なぜ、私たちはバスルーム用ヒーターに厳しい耐久試験を施すのか? 正直に言えば、バスルームというのは電子機器にとって最悪の環境です。濃厚な蒸気、高い湿度、そして5分もあれば温度が氷点下から沸騰状態に変わってしまうという状況の中で、ヒーターが正常に動作するのは非常に難しいのです。 もし天井灯の構造が適切でなければ、石英管が割れたり、電気部品が腐食してしまったりします。誰も、1ヶ月も経たないうちに壊れてしまうヒーターを欲しがりません。だからこそ、私たちはこうした厳しい耐湿・耐熱試験を行うのです。つまり、実験室で品質を確認し、家庭で故障しないようにするのです。
蒸気と石英の戦い
私たちのヒーターのほとんどは、短波赤外線を利用しています。石英は熱を発生させるのに優れていますが、弱点もあります。それは、ガラスと金属が接続されている部分です。 実際、湿気はその接続部分に入り込みやすいのです。水蒸気が高温のフィラメントに触れると、金属が腐食してしまいます。フィラメントはどんどん細くなり、最終的には切れてしまいます。 私たちは、各ロットのヒーターを極端な高温多湿環境下で試験します。これはストレステストです。
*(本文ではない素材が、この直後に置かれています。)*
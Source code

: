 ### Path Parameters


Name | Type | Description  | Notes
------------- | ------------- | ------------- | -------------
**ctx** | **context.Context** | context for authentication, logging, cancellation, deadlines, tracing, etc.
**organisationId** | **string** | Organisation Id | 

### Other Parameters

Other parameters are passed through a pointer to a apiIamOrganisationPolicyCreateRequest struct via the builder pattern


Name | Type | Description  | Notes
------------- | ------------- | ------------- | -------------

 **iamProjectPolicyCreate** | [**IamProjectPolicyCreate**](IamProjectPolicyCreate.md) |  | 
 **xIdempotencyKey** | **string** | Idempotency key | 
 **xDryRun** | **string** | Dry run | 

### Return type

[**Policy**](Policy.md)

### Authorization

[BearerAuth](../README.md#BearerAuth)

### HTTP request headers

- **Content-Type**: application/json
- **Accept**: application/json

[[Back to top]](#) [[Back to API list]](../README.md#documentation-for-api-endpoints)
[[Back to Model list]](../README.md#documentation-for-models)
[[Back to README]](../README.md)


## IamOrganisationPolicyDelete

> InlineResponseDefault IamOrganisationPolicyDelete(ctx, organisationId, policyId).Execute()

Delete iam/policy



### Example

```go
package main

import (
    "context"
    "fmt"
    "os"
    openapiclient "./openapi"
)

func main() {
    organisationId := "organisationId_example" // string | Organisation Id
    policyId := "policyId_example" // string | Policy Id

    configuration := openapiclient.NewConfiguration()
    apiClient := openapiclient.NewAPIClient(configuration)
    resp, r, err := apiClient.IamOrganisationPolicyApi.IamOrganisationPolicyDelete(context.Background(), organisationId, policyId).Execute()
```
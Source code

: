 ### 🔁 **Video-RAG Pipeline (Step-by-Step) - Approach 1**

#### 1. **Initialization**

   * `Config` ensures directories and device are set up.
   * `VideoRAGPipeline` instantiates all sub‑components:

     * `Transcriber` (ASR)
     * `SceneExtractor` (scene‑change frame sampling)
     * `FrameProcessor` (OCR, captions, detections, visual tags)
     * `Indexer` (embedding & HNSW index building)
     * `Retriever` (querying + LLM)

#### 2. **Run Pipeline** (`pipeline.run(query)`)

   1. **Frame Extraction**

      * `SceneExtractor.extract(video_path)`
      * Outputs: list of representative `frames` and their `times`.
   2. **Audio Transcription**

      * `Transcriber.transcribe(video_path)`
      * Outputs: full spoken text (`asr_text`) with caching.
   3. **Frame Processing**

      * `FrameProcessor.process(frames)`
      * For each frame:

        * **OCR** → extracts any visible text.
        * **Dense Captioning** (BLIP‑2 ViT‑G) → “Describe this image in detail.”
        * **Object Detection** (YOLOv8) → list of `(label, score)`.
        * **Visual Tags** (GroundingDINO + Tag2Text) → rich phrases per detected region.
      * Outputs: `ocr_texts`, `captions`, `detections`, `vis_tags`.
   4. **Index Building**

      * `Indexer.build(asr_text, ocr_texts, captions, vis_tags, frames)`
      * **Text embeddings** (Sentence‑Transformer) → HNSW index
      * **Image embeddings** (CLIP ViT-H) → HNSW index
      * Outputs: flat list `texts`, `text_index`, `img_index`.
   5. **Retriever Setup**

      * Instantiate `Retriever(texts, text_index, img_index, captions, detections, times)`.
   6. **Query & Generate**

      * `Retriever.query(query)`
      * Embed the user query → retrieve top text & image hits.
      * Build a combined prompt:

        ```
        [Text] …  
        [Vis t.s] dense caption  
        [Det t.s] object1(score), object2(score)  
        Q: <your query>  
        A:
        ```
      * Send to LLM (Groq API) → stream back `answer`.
もし接続部分が壊れるのであれば、それは私たちの実験室で起こるべきであり、顧客の家では起こってはいけません。
腐食の問題
また、コネクタも問題です。これらの小さなスプリング式のクリップは、湿った空気の中では大変な苦労をします。 接触部に酸化が進むと、電流が流れにくくなります。これにより「ホットスポット」が発生します。温度が上がりすぎると、ヒーターが溶けたり、ブレーカーが落ちたりします。朝からこんなことになるのは良くありません。 私たちは、これらの接触部のメッキ状態を常にチェックしています。500時間にわたって湿気を当てた後、電圧降下を確認します。もし抵抗値が少しでも上昇したら、その設計は失敗です。そうなったら、その設計は捨てて、再度設計をやり直します。
真実のトレードオフ
確かに、強力なシールや高品質の防腐処理を施すとコストがかかります。また、ランプ自体も少し重くなります。 しかし、他の選択肢を考えてみてください。もし天井灯が壊れたら、単に電球を交換するだけでは済まないのです。全体の装置を取り外さなければなりません。今は少しコストをかけて品質を高める方が、後で故障に悩まされるよりも良いのです。これは当然の判断です。